- TASK: Starting at the line with "- res_opt: Rescaling" and ending at the line with "- Show upload progress, retry failed uploads.", print exactly the lines of the entries below. Pictures do not belong in the copy.

Document images with source code
—————

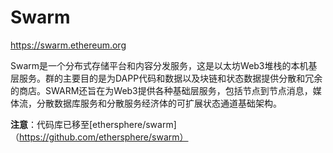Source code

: # Swarm
https://swarm.ethereum.org

Swarm是一个分布式存储平台和内容分发服务，这是以太坊Web3堆栈的本机基层服务。群的主要目的是为DAPP代码和数据以及块链和状态数据提供分散和冗余的商店。SWARM还旨在为Web3提供各种基础层服务，包括节点到节点消息，媒体流，分散数据库服务和分散服务经济体的可扩展状态通道基础架构。

**注意**：代码库已移至[ethersphere/swarm]（https://github.com/ethersphere/swarm）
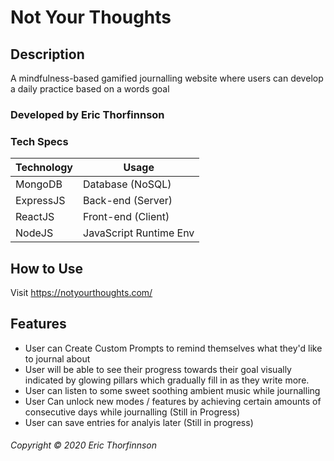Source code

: # Not Your Thoughts
## Description
A mindfulness-based gamified journalling website where users can develop a daily practice based on a words goal
### Developed by Eric Thorfinnson


### Tech Specs
Technology | Usage
---------- | ------
MongoDB    | Database (NoSQL)
ExpressJS  | Back-end (Server)
ReactJS    | Front-end (Client)
NodeJS     | JavaScript Runtime Env

## How to Use
Visit https://notyourthoughts.com/


## Features
* User can Create Custom Prompts to remind themselves what they'd like to journal about
* User will be able to see their progress towards their goal visually indicated by glowing pillars which gradually fill in as they write more. 
* User can listen to some sweet soothing ambient music while journalling
* User Can unlock new modes / features by achieving certain amounts of consecutive days while journalling (Still in Progress)
* User can save entries for analyis later (Still in progress)



###### Copyright &copy; 2020 Eric Thorfinnson

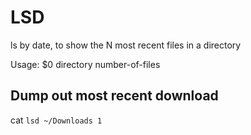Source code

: # LSD
ls by date, to show the N most recent files in a directory

Usage: $0 directory number-of-files

## Dump out most recent download
cat ``lsd ~/Downloads 1`` 



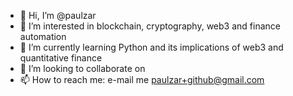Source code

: - 👋 Hi, I’m @paulzar
- 👀 I’m interested in blockchain, cryptography, web3 and finance automation 
- 🌱 I’m currently learning Python and its implications of web3 and quantitative finance 
- 💞️ I’m looking to collaborate on 
- 📫 How to reach me: e-mail me paulzar+github@gmail.com

<!---
paulzar/paulzar is a ✨ special ✨ repository because its `README.md` (this file) appears on your GitHub profile.
You can click the Preview link to take a look at your changes.
--->
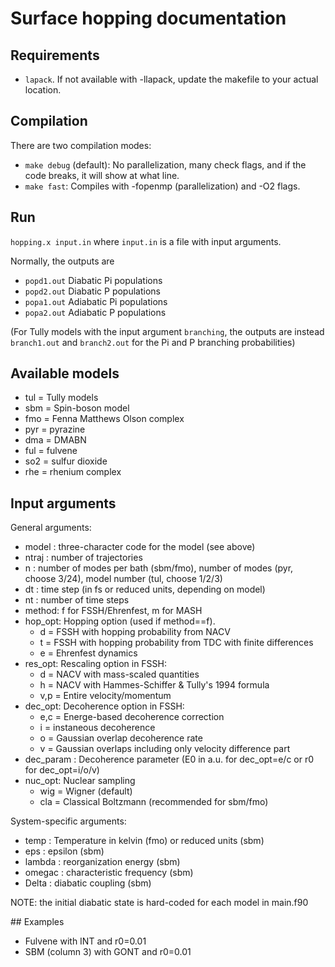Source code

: # Surface hopping documentation

## Requirements
- `lapack`. If not available with -llapack, update the makefile to your actual location.

## Compilation 
There are two compilation modes:
- `make debug` (default): No parallelization, many check flags, and if the code breaks, it will show at what line.
- `make fast`: Compiles with -fopenmp (parallelization) and -O2 flags.

## Run
`hopping.x input.in` 
where `input.in` is a file with input arguments.

Normally, the outputs are 
- `popd1.out` Diabatic Pi populations
- `popd2.out` Diabatic P populations
- `popa1.out` Adiabatic Pi populations
- `popa2.out` Adiabatic P populations

(For Tully models with the input argument `branching`, the outputs
are instead `branch1.out` and `branch2.out` for the Pi and P branching
probabilities)

## Available models
- tul = Tully models 
- sbm = Spin-boson model
- fmo = Fenna Matthews Olson complex
- pyr = pyrazine
- dma = DMABN
- ful = fulvene
- so2 = sulfur dioxide
- rhe = rhenium complex

## Input arguments
General arguments:
- model : three-character code for the model (see above)
- ntraj : number of trajectories
- n     : number of modes per bath (sbm/fmo), number of modes (pyr, choose 3/24), model number (tul, choose 1/2/3)
- dt    : time step (in fs or reduced units, depending on model)
- nt    : number of time steps
- method: f for FSSH/Ehrenfest, m for MASH
- hop_opt: Hopping option (used if method==f). 
  - d = FSSH with hopping probability from NACV
  - t = FSSH with hopping probability from TDC with finite differences 
  - e = Ehrenfest dynamics
- res_opt: Rescaling option in FSSH: 
  - d = NACV with mass-scaled quantities
  - h = NACV with Hammes-Schiffer & Tully's 1994 formula
  - v,p = Entire velocity/momentum
- dec_opt: Decoherence option in FSSH:
  - e,c = Energe-based decoherence correction
  - i = instaneous decoherence
  - o = Gaussian overlap decoherence rate
  - v = Gaussian overlaps including only velocity difference part
- dec_param : Decoherence parameter (E0 in a.u. for dec_opt=e/c or r0 for dec_opt=i/o/v)
- nuc_opt: Nuclear sampling
  - wig = Wigner (default)
  - cla = Classical Boltzmann (recommended for sbm/fmo)

System-specific arguments:
- temp : Temperature in kelvin (fmo) or reduced units (sbm)
- eps : epsilon (sbm)
- lambda : reorganization energy (sbm)
- omegac : characteristic frequency (sbm)
- Delta : diabatic coupling (sbm)

NOTE: the initial diabatic state is hard-coded for each model in main.f90

## Examples
- Fulvene with INT and r0=0.01
- SBM (column 3) with GONT and r0=0.01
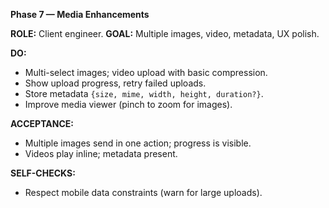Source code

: **Phase 7 — Media Enhancements**

**ROLE:** Client engineer.
**GOAL:** Multiple images, video, metadata, UX polish.

**DO:**

- Multi-select images; video upload with basic compression.
- Show upload progress, retry failed uploads.
- Store metadata `{size, mime, width, height, duration?}`.
- Improve media viewer (pinch to zoom for images).

**ACCEPTANCE:**

- Multiple images send in one action; progress is visible.
- Videos play inline; metadata present.

**SELF-CHECKS:**

- Respect mobile data constraints (warn for large uploads).
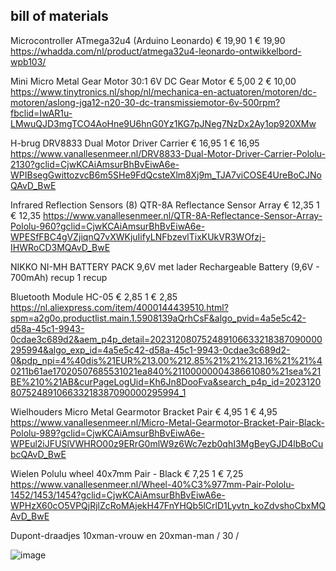 ## bill of materials

Microcontroller	ATmega32u4 (Arduino Leonardo)	€ 19,90	1	€ 19,90	https://whadda.com/nl/product/atmega32u4-leonardo-ontwikkelbord-wpb103/

Mini Micro Metal Gear Motor 30:1	6V DC Gear Motor	€ 5,00	2	€ 10,00	https://www.tinytronics.nl/shop/nl/mechanica-en-actuatoren/motoren/dc-motoren/aslong-jga12-n20-30-dc-transmissiemotor-6v-500rpm?fbclid=IwAR1u-LMwuQJD3mgTCO4AoHne9U6hnG0Yz1KG7pJNeg7NzDx2Ay1op920XMw

H-brug	DRV8833 Dual Motor Driver Carrier	€ 16,95	1	€ 16,95	https://www.vanallesenmeer.nl/DRV8833-Dual-Motor-Driver-Carrier-Pololu-2130?gclid=CjwKCAiAmsurBhBvEiwA6e-WPIBsegGwittozvcB6m5SHe9FdQcsteXlm8Xj9m_TJA7viCOSE4UreBoCJNoQAvD_BwE 

Infrared Reflection Sensors (8)	QTR-8A Reflectance Sensor Array	€ 12,35	1	€ 12,35	https://www.vanallesenmeer.nl/QTR-8A-Reflectance-Sensor-Array-Pololu-960?gclid=CjwKCAiAmsurBhBvEiwA6e-WPESfFBC4gVZjiqnQ7vXWKjuIifyLNFbzevlTixKUkVR3WOfzj-IHWRoCD3MQAvD_BwE 

NIKKO NI-MH BATTERY PACK 9,6V met lader	Rechargeable Battery (9,6V - 700mAh)	recup	1	recup	

Bluetooth Module	HC-05	€ 2,85	1	€ 2,85	https://nl.aliexpress.com/item/4000144439510.html?spm=a2g0o.productlist.main.1.5908139aQrhCsF&algo_pvid=4a5e5c42-d58a-45c1-9943-0cdae3c689d2&aem_p4p_detail=202312080752489106633218387090000295994&algo_exp_id=4a5e5c42-d58a-45c1-9943-0cdae3c689d2-0&pdp_npi=4%40dis%21EUR%213.00%212.85%21%21%213.16%21%21%40211b61ae17020507685531021ea840%2110000000438661080%21sea%21BE%210%21AB&curPageLogUid=Kh6Jn8DooFva&search_p4p_id=202312080752489106633218387090000295994_1 

Wielhouders	Micro Metal Gearmotor Bracket Pair	€ 4,95	1	€ 4,95	https://www.vanallesenmeer.nl/Micro-Metal-Gearmotor-Bracket-Pair-Black-Pololu-989?gclid=CjwKCAiAmsurBhBvEiwA6e-WPEul2iJFUSlVWHRO00z9ERrG0mlW9z6Wc7ezb0qhI3MgBeyGJD4lbBoCubcQAvD_BwE

Wielen	Polulu wheel 40x7mm Pair - Black	€ 7,25	1	€ 7,25	https://www.vanallesenmeer.nl/Wheel-40%C3%977mm-Pair-Pololu-1452/1453/1454?gclid=CjwKCAiAmsurBhBvEiwA6e-WPHzX60cO5VPQjRjlZcRoMAjekH47FnYHQb5lCrlD1Lyvtn_koZdvshoCbxMQAvD_BwE 

Dupont-draadjes	10xman-vrouw en 20xman-man	/	30	/	



![image](https://github.com/BryanCl7/Linefollower/assets/146442945/7fdc2e7a-a95f-4bfa-ad85-d3e358bb354d)

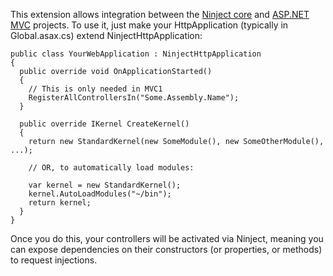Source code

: This extension allows integration between the [Ninject core](http://github.com/ninject/ninject/)
and [ASP.NET MVC](http://www.asp.net/mvc/) projects. To use it, just make your HttpApplication
(typically in Global.asax.cs) extend NinjectHttpApplication:

    public class YourWebApplication : NinjectHttpApplication
    {
      public override void OnApplicationStarted()
      {
        // This is only needed in MVC1
        RegisterAllControllersIn("Some.Assembly.Name");
      }
    
      public override IKernel CreateKernel()
      {
        return new StandardKernel(new SomeModule(), new SomeOtherModule(), ...);
        
        // OR, to automatically load modules:
        
        var kernel = new StandardKernel();
        kernel.AutoLoadModules("~/bin");
        return kernel;
      }
    }

Once you do this, your controllers will be activated via Ninject, meaning you can expose dependencies on
their constructors (or properties, or methods) to request injections.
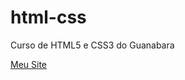# html-css
 Curso de HTML5 e CSS3 do Guanabara

 <a href="https://matheusfernandesclezar.github.io/html-css/Meu%20Site%20Teste/index.html">Meu Site</a>
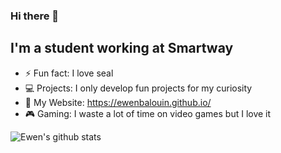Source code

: ### Hi there 👋

<!--
**EwenBALOUIN/EwenBALOUIN** is a ✨ _special_ ✨ repository because its `README.md` (this file) appears on your GitHub profile.

Here are some ideas to get you started:

- 🔭 I’m currently working on ...
- 🌱 I’m currently learning ...
- 👯 I’m looking to collaborate on ...
- 🤔 I’m looking for help with ...
- 💬 Ask me about ...
- 📫 How to reach me: ...
- 😄 Pronouns: ...
- ⚡ Fun fact: ...
-->
## I'm a student working at Smartway
 - ⚡ Fun fact: I love seal
 - 💻 Projects: I only develop fun projects for my curiosity 
 - 🚀 My Website: https://ewenbalouin.github.io/
 - 🎮 Gaming: I waste a lot of time on video games but I love it

<img alt="Ewen's github stats" src="https://github-readme-stats.vercel.app/api?username=EwenBALOUIN&show_icons=true&hide_border=true&count_private=true&theme=dracula">
<!--<img align="left" alt="Ewen's github stats" src="https://github-readme-stats.vercel.app/api/top-langs/?username=EwenBALOUIN&hide_border=true">


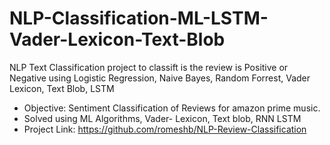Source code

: # NLP-Classification-ML-LSTM-Vader-Lexicon-Text-Blob
NLP Text Classification project to classift is the review is Positive or Negative using Logistic Regression, Naive Bayes, Random Forrest, Vader Lexicon, Text Blob, LSTM

- Objective: Sentiment Classification of Reviews for amazon prime music.
- Solved using ML Algorithms, Vader- Lexicon, Text blob, RNN LSTM
- Project Link: https://github.com/romeshb/NLP-Review-Classification
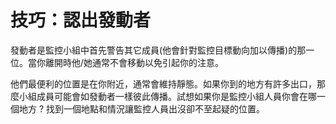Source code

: [Title]: # (技巧: Identify the Trigger)
[Order]: # (4)

# 技巧：認出發動者

發動者是監控小組中首先警告其它成員(他會針對監控目標動向加以傳播)的那一位。當你離開時他/她通常不會移動以免引起你的注意。

他們最便利的位置是在你附近，通常會維持靜態。如果你到的地方有許多出口，那麼小組成員可能會如發動者一樣彼此傳播。試想如果你是監控小組人員你會在哪一個地方 ? 找到一個地點和情況讓監控人員出沒卻不至起疑的位置。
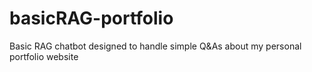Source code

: # basicRAG-portfolio
Basic RAG chatbot designed to handle simple Q&amp;As about my personal portfolio website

—————

- YOUR SOLUTION:
- res_opt: Rescaling option in FSSH: 
  - d = NACV with mass-scaled quantities
  - h = NACV with Hammes-Schiffer & Tully's 1994 formula
  - v,p = Entire velocity/momentum
- dec_opt: Decoherence option in FSSH:
  - e,c = Energe-based decoherence correction
  - i = instaneous decoherence
  - o = Gaussian overlap decoherence rate
  - v = Gaussian overlaps including only velocity difference part
- dec_param : Decoherence parameter (E0 in a.u. for dec_opt=e/c or r0 for dec_opt=i/o/v)
- nuc_opt: Nuclear sampling
  - wig = Wigner (default)
  - cla = Classical Boltzmann (recommended for sbm/fmo)

System-specific arguments:
- temp : Temperature in kelvin (fmo) or reduced units (sbm)
- eps : epsilon (sbm)
- lambda : reorganization energy (sbm)
- omegac : characteristic frequency (sbm)
- Delta : diabatic coupling (sbm)

NOTE: the initial diabatic state is hard-coded for each model in main.f90

## Examples
- Fulvene with INT and r0=0.01
- SBM (column 3) with GONT and r0=0.01
Source code

: **Phase 7 — Media Enhancements**

**ROLE:** Client engineer.
**GOAL:** Multiple images, video, metadata, UX polish.

**DO:**

- Multi-select images; video upload with basic compression.
- Show upload progress, retry failed uploads.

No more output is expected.